With veteran leadership, Illinois baseball sets high goals


Illinois' Tyler Jay (11) pitches the ball during the game against Indiana State at Illinois Field on Mar. 18. The Illini's veteran team has led to high expectations for the upcoming season. 

By Michal Dwojak, Assistant sports editor

As reporters inside the Irwin Indoor Facility surrounded Kevin Duchene during Illinois baseball’s media day Monday, he was asked what it was like to be heading into his junior season with an experienced team. A certain confidence came from the 6-foot-2 pitcher in what he said next.

“You can tell that there’s a different sense of demeanor around us,” Duchene said. “This is a team that has high aspirations of winning. This team is going to have the potential of achieving a lot this year, and we showed it on Day One.”

This year’s team is filled with mostly upperclassmen, as Illinois lost only three of its 19 pitchers and has all of its starting position players returning. With such a veteran team, head coach Dan Hartleb is aware of the high expectations, especially for a pitching staff that he called the best he’s had at Illinois.

Despite high expectations, Hartleb knows there is a difference between a veteran team and a young team. The first priority for the program is always to win. With a veteran group, there isn’t just an expectation to win but also the knowledge of how to do it. Young players don’t always know what to do in certain situations, the veterans do.

After a short postseason run last year — just three games in the Big Ten tournament — the Illini head into the season ranked No. 38 in the nation by PerfectGame.org and No. 40, according to NCAA Division I Collegiate Baseball’s Fabulous 40. The team knows that the rankings don’t mean much if the team doesn’t prepare for every game physically and mentally.

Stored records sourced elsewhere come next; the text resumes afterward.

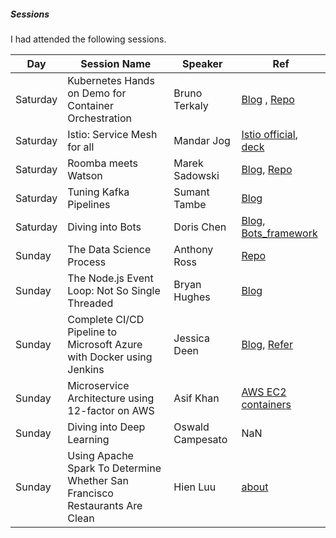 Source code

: ##### Sessions
I had attended the following sessions.

|Day|Session Name|Speaker|Ref|
|--|--|--|--|
|Saturday|Kubernetes Hands on Demo for Container Orchestration|Bruno Terkaly| [Blog](https://blogs.msdn.microsoft.com/brunoterkaly/) , [Repo](https://github.com/brunoterkaly/intro-kubernetes-tutorial)|
|Saturday|Istio: Service Mesh for all| Mandar Jog|[Istio official](https://istio.io/), [deck](https://www.slideshare.net/MandarJog2/istio-service-mesh-for-all?trk=v-feed)|
|Saturday|Roomba meets Watson|Marek Sadowski| [Blog](http://blumareks.blogspot.com/), [Repo](https://github.com/blumareks/iot-watson-swift)|
|Saturday|Tuning Kafka Pipelines|Sumant Tambe|  [Blog](http://cpptruths.blogspot.com/)|
|Saturday|Diving into Bots| Doris Chen | [Blog](blogs.msdn.microsoft.com/dorischen/), [Bots_framework](https://docs.microsoft.com/en-us/bot-framework/)|
|Sunday|The Data Science Process|Anthony Ross| [Repo](https://github.com/antonyross/SVCC-2017-Presentation-Slides)|
|Sunday|The Node.js Event Loop: Not So Single Threaded |Bryan Hughes|[Blog](https://nebri.us/)|
|Sunday|Complete CI/CD Pipeline to Microsoft Azure with Docker using Jenkins|Jessica Deen|[Blog](http://www.jessicadeen.com/), [Refer](http://www.jessicadeen.com/uncategorized/codefresh-microsoft-azure/#more-2702)|
|Sunday|Microservice Architecture using 12-factor on AWS |Asif Khan|[AWS EC2 containers](http://docs.aws.amazon.com/AmazonECS/latest/developerguide/ECS_GetStarted.html)|
|Sunday|Diving into Deep Learning|Oswald Campesato|NaN|
|Sunday|Using Apache Spark To Determine Whether San Francisco Restaurants Are Clean|Hien Luu|[about](www.linkedin.com/in/hienluu/)|
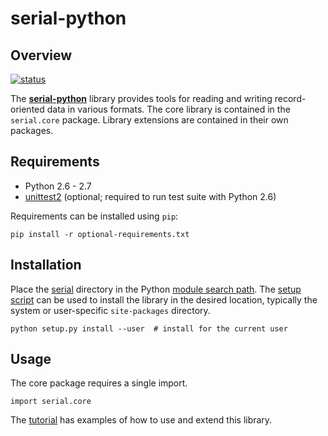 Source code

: serial-python
=============

Overview
--------
[![status][1]][2]

The [**serial-python**][3] library provides tools for reading and writing
record-oriented data in various formats. The core library is contained in the
`serial.core` package. Library extensions are contained in their own packages.


Requirements
------------
* Python 2.6 - 2.7
* [unittest2][4] (optional; required to run test suite with Python 2.6)

Requirements can be installed using `pip`:

    pip install -r optional-requirements.txt


Installation
------------
Place the [serial][5] directory in the Python [module search path][6]. The
[setup script][7] can be used to install the library in the desired location,
typically the system or user-specific `site-packages` directory.

    python setup.py install --user  # install for the current user


Usage
-----
The core package requires a single import.

    import serial.core

The [tutorial][8] has examples of how to use and extend this library.



<!-- REFERENCES -->
[1]: https://travis-ci.org/mdklatt/serial-python.png?branch=master "Travis build status"
[2]: https://travis-ci.org/mdklatt/serial-python "Travis-CI"
[3]: http://github.com/mdklatt/serial-python "GitHub/serial"
[4]: http://pypi.python.org/pypi/unittest2 "unittest2"
[5]: http://github.com/mdklatt/serial-python/tree/master/serial "serial tree"
[6]: http://docs.python.org/tutorial/modules.html#the-module-search-path "Python import"
[7]: https://github.com/mdklatt/serial-python/blob/master/setup.py "setup.py"
[8]: http://github.com/mdklatt/serial-python/blob/master/doc/tutorial.md "tutorial.md"
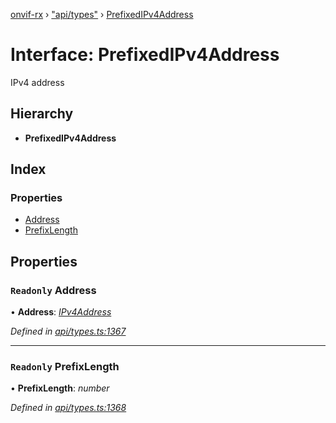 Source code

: [onvif-rx](../README.md) › ["api/types"](../modules/_api_types_.md) › [PrefixedIPv4Address](_api_types_.prefixedipv4address.md)

# Interface: PrefixedIPv4Address

IPv4 address

## Hierarchy

* **PrefixedIPv4Address**

## Index

### Properties

* [Address](_api_types_.prefixedipv4address.md#readonly-address)
* [PrefixLength](_api_types_.prefixedipv4address.md#readonly-prefixlength)

## Properties

### `Readonly` Address

• **Address**: *[IPv4Address](../modules/_api_types_.md#ipv4address)*

*Defined in [api/types.ts:1367](https://github.com/patrickmichalina/onvif-rx/blob/3e9b152/src/api/types.ts#L1367)*

___

### `Readonly` PrefixLength

• **PrefixLength**: *number*

*Defined in [api/types.ts:1368](https://github.com/patrickmichalina/onvif-rx/blob/3e9b152/src/api/types.ts#L1368)*
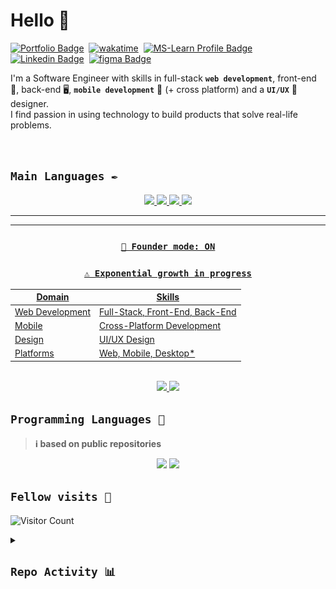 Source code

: # Hello  👋

[![Portfolio Badge](https://img.shields.io/badge/Portfolio-website-blue?logo=gatsby&labelColor=%231e4039&color=%23357266&link=https%3A%2F%2Fmcsamuelshoko.github.io%2Freadme%2F)](https://mcsamuelshoko.github.io/readme "my website / SWE portfolio")&nbsp;
[![wakatime](https://wakatime.com/badge/user/ef9df9b6-cb1a-4e73-9d42-35b93e0014d0.svg)](https://wakatime.com/@ef9df9b6-cb1a-4e73-9d42-35b93e0014d0 "Total time coded since Jun 4 2023")&nbsp;
[![MS-Learn Profile Badge](https://img.shields.io/badge/microsoft_learn-badges-blue?logo=microsoft&color=lightblue)](https://learn.microsoft.com/en-us/users/mcsamuelshoko-2509/ "My profile showcasing the stuff i have learned and that i have interest in")&nbsp;
[![Linkedin Badge](https://img.shields.io/badge/Linkedin-profile-blue?logo=linkedin&link=https%3A%2F%2Fwww.linkedin.com%2Fin%2Fmc-samuel-shoko-2483731b5)](https://www.linkedin.com/in/mc-samuel-shoko-2483731b5 "view LinkedIn profile")&nbsp;
[![figma Badge](https://img.shields.io/badge/figma-profile-blue?logo=figma&logoColor=white&color=purple)](https://www.figma.com/@mcsamuelshoko)&nbsp;
<!-- [![Static Badge](https://img.shields.io/badge/Behance-profile-%230057ff?logo=behance&link=https%3A%2F%2Fwww.behance.net%2Fmcsamuelshoko)](https://www.behance.net/mcsamuelshoko "view Behance profile")&nbsp; -->



<!-- [![twitter](https://img.shields.io/twitter/follow/wakatime?label=followers&logo=twitter&color=%23007ec6&style=plastic)](https://twitter.com/ShokoSamuel)
[![github](https://img.shields.io/github/followers/mcsamuelshoko?logo=github&style=plastic)](https://github.com/mcsamuelshoko?tab=followers) -->

<!--
**mcsamuelshoko/mcsamuelshoko** is a ✨ _special_ ✨ repository because its `README.md` (this file) appears on your GitHub profile.

Here are some ideas to get you started:

- 🔭 I’m currently working on ...
- 🌱 I’m currently learning ...
- 👯 I’m looking to collaborate on ...
- 🤔 I’m looking for help with ...
- 💬 Ask me about ...
- 📫 How to reach me: ...
- 😄 Pronouns: ...
- ⚡ Fun fact: ...
-->

I'm a Software Engineer with skills in full-stack **`web development`**, front-end 🎨, back-end 🖥️, **`mobile development`** 📱 (+ cross platform)<!--(Flutter)--> and a **`UI/UX`** 🌟 designer.  
I find passion in using technology to build products that solve real-life problems.

<br/>

## `Main Languages ✒️`

<div align="center">
    <a href="https://www.typescriptlang.org/" target="_blank" title="visit Typescript"><img src="https://api.iconify.design/devicon:typescript.svg" height="80" />
    <a href="https://go.dev/" target="_blank" title="visit Golang"><img src="https://api.iconify.design/devicon:go.svg" height="80" />
    <a href="https://dotnet.microsoft.com/en-us/languages/csharp" target="_blank" title="visit C#"><img src="https://api.iconify.design/devicon:csharp.svg" height="80" />
    <a href="https://elixir-lang.org/" target="_blank" title="visit Elixir"><img src="https://api.iconify.design/devicon:elixir.svg" height="80" />
</div>

---

---

<!-- - [x] 🎓 **Fresh out of college (Computer Science Major)** with a drive to create ✨high-quality, production-grade software. -->
<!-- 🚀 **Skilled in full-stack web development**, mobile development, and UI/UX design. -->
<!-- - [x] 📚 **Actively engaged in continual learning** to make software scalable, efficient and safe. -->
<!-- - [x] 💡 Adventurous and optimistic about the future of technology.  -->
<!-- - [x] 🤝 **Looking for opportunities to contribute to making a meaningful impact**, work on exciting technologies, and learn from other talented engineers 👩‍💻👨‍💻 like you. -->

<div align="center">
<div>
        
### `🚀 Founder mode: ON`  
### `⚠️ Exponential growth in progress`  
    
</div>
<div>

| Domain | Skills |
|--------|---------|
| Web Development | Full-Stack, Front-End, Back-End |
| Mobile | Cross-Platform Development |
| Design | UI/UX Design |
| Platforms | Web, Mobile, Desktop* |

</div>

</div>


<!-- 😁😃🥳 Let's have wonderful adventures in this 'eventful' world of computers! 💻 -->

<br/>
  
<!-- ![Mc Smauel's GitHub stats](https://github-readme-stats.vercel.app/api?username=mcsamuelshoko&show_icons=true&bg_color=00000000) -->
<!-- [![GitHub Streak](https://streak-stats.demolab.com?user=mcsamuelshoko&theme=transparent&card_width=400)](https://git.io/streak-stats) -->

<div align="center">
<img src="https://github-readme-stats.vercel.app/api?username=mcsamuelshoko&show_icons=true&bg_color=00000000" width="49%" />
<a href="https://git.io/streak-stats"><img src="https://streak-stats.demolab.com?user=mcsamuelshoko&theme=transparent&card_width=450" width="47%"></a> 
</div>



## `Programming Languages 🤖`

> **ℹ️ based on public repositories**
<div align="center">
<img src="https://github-readme-stats.vercel.app/api/top-langs/?username=mcsamuelshoko&layout=donut-vertical&bg_color=00000000" width="42%">
<a href="https://github.com/ryo-ma/github-profile-trophy"><img src="https://github-profile-trophy.vercel.app/?username=mcsamuelshoko&column=3" width="53%"></a>
</div>


## `Fellow visits 👀`

![Visitor Count](https://profile-counter.glitch.me/mcsamuelshoko/count.svg)


<details>
  <summary><h2><code>Repo Activity 📊</code></h2></summary>
  
![Github Activity](./profile-3d-contrib/profile-gitblock.svg)

</details>
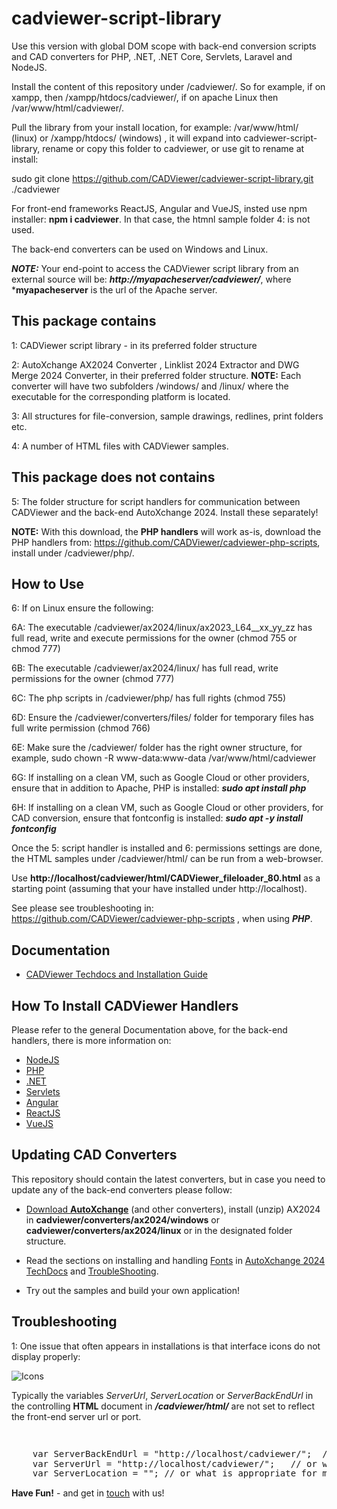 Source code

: # cadviewer-script-library

Use this version with global DOM scope with back-end conversion scripts and CAD converters for PHP, .NET, .NET Core, Servlets, Laravel and NodeJS.  

Install the content of this repository under /cadviewer/. So for example, if on xampp, then /xampp/htdocs/cadviewer/, if on apache Linux then /var/www/html/cadviewer/.

Pull the library from your install location, for example: /var/www/html/ (linux) or /xampp/htdocs/ (windows) , it will expand into cadviewer-script-library, rename or copy this folder to cadviewer, or use git to rename at install: 

 sudo git clone https://github.com/CADViewer/cadviewer-script-library.git ./cadviewer

For front-end frameworks ReactJS, Angular and VueJS, insted use npm installer: **npm i cadviewer**.  In that case, the htmnl sample folder 4: is not used. 

The back-end converters can be used on Windows and Linux. 

***NOTE:*** Your end-point to access the CADViewer script library from an external source will be: ***http://myapacheserver/cadviewer/***, where ***myapacheserver** is the url of the Apache server. 

## This package contains

1: CADViewer script library  - in its preferred folder structure

2: AutoXchange AX2024 Converter , Linklist 2024 Extractor and DWG Merge 2024 Converter, in their preferred folder structure.  **NOTE:** Each converter will have two subfolders /windows/ and /linux/ where the executable for the corresponding platform is located. 

3: All structures for file-conversion, sample drawings, redlines, print folders etc. 

4: A number of HTML files with CADViewer samples.


## This package does not contains

5: The folder structure for script handlers for communication between CADViewer and the back-end AutoXchange 2024. Install these separately!

**NOTE:** With this download, the **PHP handlers** will work as-is, download the PHP handlers from: https://github.com/CADViewer/cadviewer-php-scripts, install under /cadviewer/php/.


## How to Use

6: If on Linux ensure the following: 

6A: The executable /cadviewer/ax2024/linux/ax2023_L64__xx_yy_zz has full read, write and execute permissions for the owner  (chmod 755 or chmod 777)

6B: The executable /cadviewer/ax2024/linux/ has full read, write permissions for the owner  (chmod 777)

6C: The php scripts in /cadviewer/php/ has full rights  (chmod 755)

6D: Ensure the /cadviewer/converters/files/ folder for temporary files has full write permission (chmod 766)

6E: Make sure the /cadviewer/ folder has the right owner structure, for example, sudo chown -R www-data:www-data /var/www/html/cadviewer

6G: If installing on a clean VM, such as Google Cloud or other providers, ensure that in addition to Apache, PHP is installed: ***sudo apt install php***

6H: If installing on a clean VM, such as Google Cloud or other providers, for CAD conversion, ensure that fontconfig is installed: ***sudo apt -y install fontconfig***


Once the 5: script handler is installed and 6: permissions settings are done, the HTML samples under /cadviewer/html/ can be run from a web-browser. 

Use **http://localhost/cadviewer/html/CADViewer_fileloader_80.html** as a starting point (assuming that your have installed under http://localhost).

See please see troubleshooting in: https://github.com/CADViewer/cadviewer-php-scripts , when using ***PHP***. 



## Documentation 

-   [CADViewer Techdocs and Installation Guide](https://cadviewer.com/cadviewertechdocs/download)


## How To Install CADViewer Handlers

Please refer to the general Documentation above, for the back-end handlers, there is more information on:  


- [NodeJS](https://cadviewer.com/cadviewertechdocs/handlers/nodejs/)
- [PHP](https://cadviewer.com/cadviewertechdocs/handlers/php/)
- [.NET](https://cadviewer.com/cadviewertechdocs/handlers/asp.net/)
- [Servlets](https://cadviewer.com/cadviewertechdocs/handlers/servlets/)
- [Angular](https://cadviewer.com/cadviewertechdocs/handlers/angular/)
- [ReactJS](https://cadviewer.com/cadviewertechdocs/handlers/reactjs/)
- [VueJS](https://cadviewer.com/cadviewertechdocs/handlers/vuejs/)


## Updating CAD Converters

This repository should contain the latest converters, but in case you need to update any of the back-end converters please follow: 

* [Download **AutoXchange**](/download/) (and other converters), install (unzip) AX2024 in **cadviewer/converters/ax2024/windows** or **cadviewer/converters/ax2024/linux** or in the designated folder structure.
* Read the sections on installing and handling [Fonts](https://tailormade.com/ax2020techdocs/installation/fonts/) in [AutoXchange 2024 TechDocs](https://tailormade.com/ax2020techdocs/) and [TroubleShooting](https://tailormade.com/ax2020techdocs/troubleshooting/).

* Try out the samples and build your own application!
 
 

 
 ## Troubleshooting

1: One issue that often appears in installations is that interface icons do not display properly:

![Icons](https://cadviewer.com/cadviewertechdocs/images/missing_icons.png "Icons missing")

Typically the variables *ServerUrl*, *ServerLocation* or *ServerBackEndUrl* in the controlling **HTML**  document in ***/cadviewer/html/*** are not set to reflect the front-end server url or port.

<pre style="line-height: 110%">


    var ServerBackEndUrl = "http://localhost/cadviewer/";  // or what is appropriate for my server; used for NodeJS server only
    var ServerUrl = "http://localhost/cadviewer/";   // or what is appropriate for my server
    var ServerLocation = ""; // or what is appropriate for my server
</pre>
 
 
 
**Have Fun!**  - and get in [touch](mailto:developer@tailormade.com)  with us!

“We need to know that every game is important,” senior right fielder Casey Fletcher said. “You don’t not show up one game. That can be the difference between going to the tournament and not going to the tournament, so we have to be ready to play every day.”

A veteran team means that players are familiar with each other and fewer adjustments need to be made. During the first practice of the season, Hartleb expected his team to be a little rusty and make mistakes. Instead, he was surprised to see few errors and was impressed with how sharp the team looked.

Much of that has to do with all eight starting position players returning from last year. Drills are smoother because the players are familiar with each other and know what to expect under certain circumstances.

That familiarity could be key to the Illini not only getting off to a quick start but also making a run in the Big Ten tournament and the NCAA tournament.

“(It’s) real important,” senior center fielder Will Krug said of having so many returning position players. “Everyone just knows how everyone else operates and that’ll just help us not only in the beginning of the season … but also in the long run.”

Despite the good feeling surrounding the team, Hartleb knows that relying on being a veteran team doesn’t guarantee wins. He’s had three or four teams with the same type of leadership and returning starters. It’s a long season filled with injuries and ups and downs. If the team wants to succeed and live up to all the preseason hype, it’s up to the players to do their jobs.

“The veteran portion is good if we take care of business and go about things the right way, and to this point, we have,” Hartleb said. “You have to be optimistic, but cautious.”